*** Opening EXTRACTED INFORMATION ***

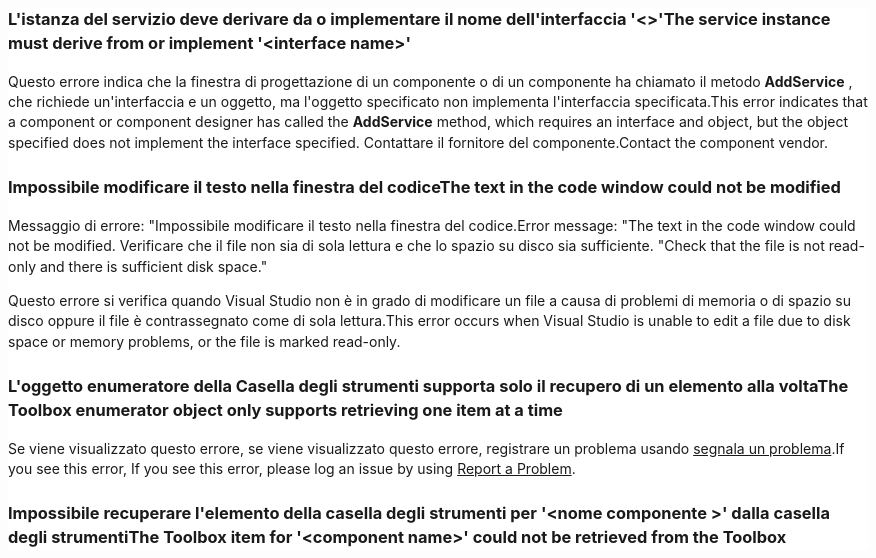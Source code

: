 ### <a name="the-service-instance-must-derive-from-or-implement-interface-name"></a><span data-ttu-id="6a7d6-340">L'istanza del servizio deve derivare da o implementare il nome dell'interfaccia '\<>'</span><span class="sxs-lookup"><span data-stu-id="6a7d6-340">The service instance must derive from or implement '\<interface name>'</span></span>

<span data-ttu-id="6a7d6-341">Questo errore indica che la finestra di progettazione di un componente o di un componente ha chiamato il metodo **AddService** , che richiede un'interfaccia e un oggetto, ma l'oggetto specificato non implementa l'interfaccia specificata.</span><span class="sxs-lookup"><span data-stu-id="6a7d6-341">This error indicates that a component or component designer has called the **AddService** method, which requires an interface and object, but the object specified does not implement the interface specified.</span></span> <span data-ttu-id="6a7d6-342">Contattare il fornitore del componente.</span><span class="sxs-lookup"><span data-stu-id="6a7d6-342">Contact the component vendor.</span></span>

### <a name="the-text-in-the-code-window-could-not-be-modified"></a><span data-ttu-id="6a7d6-343">Impossibile modificare il testo nella finestra del codice</span><span class="sxs-lookup"><span data-stu-id="6a7d6-343">The text in the code window could not be modified</span></span>

<span data-ttu-id="6a7d6-344">Messaggio di errore: "Impossibile modificare il testo nella finestra del codice.</span><span class="sxs-lookup"><span data-stu-id="6a7d6-344">Error message: "The text in the code window could not be modified.</span></span> <span data-ttu-id="6a7d6-345">Verificare che il file non sia di sola lettura e che lo spazio su disco sia sufficiente. "</span><span class="sxs-lookup"><span data-stu-id="6a7d6-345">Check that the file is not read-only and there is sufficient disk space."</span></span>

<span data-ttu-id="6a7d6-346">Questo errore si verifica quando Visual Studio non è in grado di modificare un file a causa di problemi di memoria o di spazio su disco oppure il file è contrassegnato come di sola lettura.</span><span class="sxs-lookup"><span data-stu-id="6a7d6-346">This error occurs when Visual Studio is unable to edit a file due to disk space or memory problems, or the file is marked read-only.</span></span>

### <a name="the-toolbox-enumerator-object-only-supports-retrieving-one-item-at-a-time"></a><span data-ttu-id="6a7d6-347">L'oggetto enumeratore della Casella degli strumenti supporta solo il recupero di un elemento alla volta</span><span class="sxs-lookup"><span data-stu-id="6a7d6-347">The Toolbox enumerator object only supports retrieving one item at a time</span></span>

<span data-ttu-id="6a7d6-348">Se viene visualizzato questo errore, se viene visualizzato questo errore, registrare un problema usando [segnala un problema](/visualstudio/ide/how-to-report-a-problem-with-visual-studio).</span><span class="sxs-lookup"><span data-stu-id="6a7d6-348">If you see this error, If you see this error, please log an issue by using [Report a Problem](/visualstudio/ide/how-to-report-a-problem-with-visual-studio).</span></span>

### <a name="the-toolbox-item-for-component-name-could-not-be-retrieved-from-the-toolbox"></a><span data-ttu-id="6a7d6-349">Impossibile recuperare l'elemento della casella degli strumenti per '\<nome componente >' dalla casella degli strumenti</span><span class="sxs-lookup"><span data-stu-id="6a7d6-349">The Toolbox item for '\<component name>' could not be retrieved from the Toolbox</span></span>
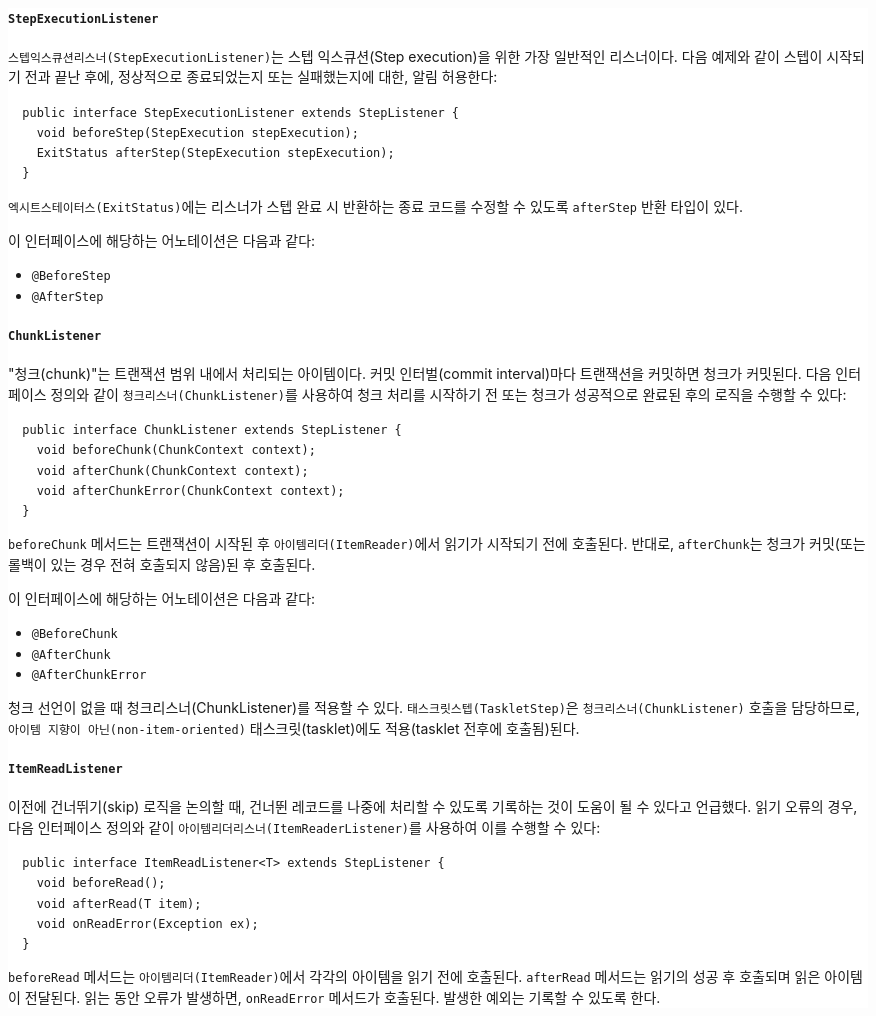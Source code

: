 
#### `StepExecutionListener`
`스텝익스큐션리스너(StepExecutionListener)`는 스텝 익스큐션(Step execution)을 위한 가장 일반적인 리스너이다. 다음 예제와 같이 스텝이 시작되기 전과 끝난 후에, 정상적으로 종료되었는지 또는 실패했는지에 대한, 알림 허용한다:

```
  public interface StepExecutionListener extends StepListener {
    void beforeStep(StepExecution stepExecution);
    ExitStatus afterStep(StepExecution stepExecution);
  }
```

`엑시트스테이터스(ExitStatus)`에는 리스너가 스텝 완료 시 반환하는 종료 코드를 수정할 수 있도록 `afterStep` 반환 타입이 있다.

이 인터페이스에 해당하는 어노테이션은 다음과 같다:
- `@BeforeStep`
- `@AfterStep`


#### `ChunkListener`
"청크(chunk)"는 트랜잭션 범위 내에서 처리되는 아이템이다. 커밋 인터벌(commit interval)마다 트랜잭션을 커밋하면 청크가 커밋된다. 다음 인터페이스 정의와 같이 `청크리스너(ChunkListener)`를 사용하여 청크 처리를 시작하기 전 또는 청크가 성공적으로 완료된 후의 로직을 수행할 수 있다:

```
  public interface ChunkListener extends StepListener {
    void beforeChunk(ChunkContext context);
    void afterChunk(ChunkContext context);
    void afterChunkError(ChunkContext context);
  }
```

`beforeChunk` 메서드는 트랜잭션이 시작된 후 `아이템리더(ItemReader)`에서 읽기가 시작되기 전에 호출된다. 반대로, `afterChunk`는 청크가 커밋(또는 롤백이 있는 경우 전혀 호출되지 않음)된 후 호출된다.

이 인터페이스에 해당하는 어노테이션은 다음과 같다:
- `@BeforeChunk`
- `@AfterChunk`
- `@AfterChunkError`

청크 선언이 없을 때 청크리스너(ChunkListener)를 적용할 수 있다. `태스크릿스텝(TaskletStep)`은 `청크리스너(ChunkListener)` 호출을 담당하므로, `아이템 지향이 아닌(non-item-oriented)` 태스크릿(tasklet)에도 적용(tasklet 전후에 호출됨)된다.


#### `ItemReadListener`
이전에 건너뛰기(skip) 로직을 논의할 때, 건너뛴 레코드를 나중에 처리할 수 있도록 기록하는 것이 도움이 될 수 있다고 언급했다. 읽기 오류의 경우, 다음 인터페이스 정의와 같이 `아이템리더리스너(ItemReaderListener)`를 사용하여 이를 수행할 수 있다:

```
  public interface ItemReadListener<T> extends StepListener {
    void beforeRead();
    void afterRead(T item);
    void onReadError(Exception ex);
  }
```

`beforeRead` 메서드는 `아이템리더(ItemReader)`에서 각각의 아이템을 읽기 전에 호출된다. `afterRead` 메서드는 읽기의 성공 후 호출되며 읽은 아이템이 전달된다. 읽는 동안 오류가 발생하면, `onReadError` 메서드가 호출된다. 발생한 예외는 기록할 수 있도록 한다.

*** Closing EXTRACTED INFORMATION ***

_EXERCISE DIRECTIONS:_ Line by line, write out the data above exactly, without the pictures.

_RESULT OF THE TASK:_
Source code

: ### <a name="the-service-instance-must-derive-from-or-implement-interface-name"></a><span data-ttu-id="6a7d6-340">L'istanza del servizio deve derivare da o implementare il nome dell'interfaccia '\<>'</span><span class="sxs-lookup"><span data-stu-id="6a7d6-340">The service instance must derive from or implement '\<interface name>'</span></span>

<span data-ttu-id="6a7d6-341">Questo errore indica che la finestra di progettazione di un componente o di un componente ha chiamato il metodo **AddService** , che richiede un'interfaccia e un oggetto, ma l'oggetto specificato non implementa l'interfaccia specificata.</span><span class="sxs-lookup"><span data-stu-id="6a7d6-341">This error indicates that a component or component designer has called the **AddService** method, which requires an interface and object, but the object specified does not implement the interface specified.</span></span> <span data-ttu-id="6a7d6-342">Contattare il fornitore del componente.</span><span class="sxs-lookup"><span data-stu-id="6a7d6-342">Contact the component vendor.</span></span>

### <a name="the-text-in-the-code-window-could-not-be-modified"></a><span data-ttu-id="6a7d6-343">Impossibile modificare il testo nella finestra del codice</span><span class="sxs-lookup"><span data-stu-id="6a7d6-343">The text in the code window could not be modified</span></span>

<span data-ttu-id="6a7d6-344">Messaggio di errore: "Impossibile modificare il testo nella finestra del codice.</span><span class="sxs-lookup"><span data-stu-id="6a7d6-344">Error message: "The text in the code window could not be modified.</span></span> <span data-ttu-id="6a7d6-345">Verificare che il file non sia di sola lettura e che lo spazio su disco sia sufficiente. "</span><span class="sxs-lookup"><span data-stu-id="6a7d6-345">Check that the file is not read-only and there is sufficient disk space."</span></span>

<span data-ttu-id="6a7d6-346">Questo errore si verifica quando Visual Studio non è in grado di modificare un file a causa di problemi di memoria o di spazio su disco oppure il file è contrassegnato come di sola lettura.</span><span class="sxs-lookup"><span data-stu-id="6a7d6-346">This error occurs when Visual Studio is unable to edit a file due to disk space or memory problems, or the file is marked read-only.</span></span>

### <a name="the-toolbox-enumerator-object-only-supports-retrieving-one-item-at-a-time"></a><span data-ttu-id="6a7d6-347">L'oggetto enumeratore della Casella degli strumenti supporta solo il recupero di un elemento alla volta</span><span class="sxs-lookup"><span data-stu-id="6a7d6-347">The Toolbox enumerator object only supports retrieving one item at a time</span></span>

<span data-ttu-id="6a7d6-348">Se viene visualizzato questo errore, se viene visualizzato questo errore, registrare un problema usando [segnala un problema](/visualstudio/ide/how-to-report-a-problem-with-visual-studio).</span><span class="sxs-lookup"><span data-stu-id="6a7d6-348">If you see this error, If you see this error, please log an issue by using [Report a Problem](/visualstudio/ide/how-to-report-a-problem-with-visual-studio).</span></span>

### <a name="the-toolbox-item-for-component-name-could-not-be-retrieved-from-the-toolbox"></a><span data-ttu-id="6a7d6-349">Impossibile recuperare l'elemento della casella degli strumenti per '\<nome componente >' dalla casella degli strumenti</span><span class="sxs-lookup"><span data-stu-id="6a7d6-349">The Toolbox item for '\<component name>' could not be retrieved from the Toolbox</span></span>
Source code

: 
#### `StepExecutionListener`
`스텝익스큐션리스너(StepExecutionListener)`는 스텝 익스큐션(Step execution)을 위한 가장 일반적인 리스너이다. 다음 예제와 같이 스텝이 시작되기 전과 끝난 후에, 정상적으로 종료되었는지 또는 실패했는지에 대한, 알림 허용한다:

```
  public interface StepExecutionListener extends StepListener {
    void beforeStep(StepExecution stepExecution);
    ExitStatus afterStep(StepExecution stepExecution);
  }
```

`엑시트스테이터스(ExitStatus)`에는 리스너가 스텝 완료 시 반환하는 종료 코드를 수정할 수 있도록 `afterStep` 반환 타입이 있다.

이 인터페이스에 해당하는 어노테이션은 다음과 같다:
- `@BeforeStep`
- `@AfterStep`


#### `ChunkListener`
"청크(chunk)"는 트랜잭션 범위 내에서 처리되는 아이템이다. 커밋 인터벌(commit interval)마다 트랜잭션을 커밋하면 청크가 커밋된다. 다음 인터페이스 정의와 같이 `청크리스너(ChunkListener)`를 사용하여 청크 처리를 시작하기 전 또는 청크가 성공적으로 완료된 후의 로직을 수행할 수 있다:

```
  public interface ChunkListener extends StepListener {
    void beforeChunk(ChunkContext context);
    void afterChunk(ChunkContext context);
    void afterChunkError(ChunkContext context);
  }
```

`beforeChunk` 메서드는 트랜잭션이 시작된 후 `아이템리더(ItemReader)`에서 읽기가 시작되기 전에 호출된다. 반대로, `afterChunk`는 청크가 커밋(또는 롤백이 있는 경우 전혀 호출되지 않음)된 후 호출된다.

이 인터페이스에 해당하는 어노테이션은 다음과 같다:
- `@BeforeChunk`
- `@AfterChunk`
- `@AfterChunkError`

청크 선언이 없을 때 청크리스너(ChunkListener)를 적용할 수 있다. `태스크릿스텝(TaskletStep)`은 `청크리스너(ChunkListener)` 호출을 담당하므로, `아이템 지향이 아닌(non-item-oriented)` 태스크릿(tasklet)에도 적용(tasklet 전후에 호출됨)된다.


#### `ItemReadListener`
이전에 건너뛰기(skip) 로직을 논의할 때, 건너뛴 레코드를 나중에 처리할 수 있도록 기록하는 것이 도움이 될 수 있다고 언급했다. 읽기 오류의 경우, 다음 인터페이스 정의와 같이 `아이템리더리스너(ItemReaderListener)`를 사용하여 이를 수행할 수 있다:

```
  public interface ItemReadListener<T> extends StepListener {
    void beforeRead();
    void afterRead(T item);
    void onReadError(Exception ex);
  }
```

`beforeRead` 메서드는 `아이템리더(ItemReader)`에서 각각의 아이템을 읽기 전에 호출된다. `afterRead` 메서드는 읽기의 성공 후 호출되며 읽은 아이템이 전달된다. 읽는 동안 오류가 발생하면, `onReadError` 메서드가 호출된다. 발생한 예외는 기록할 수 있도록 한다.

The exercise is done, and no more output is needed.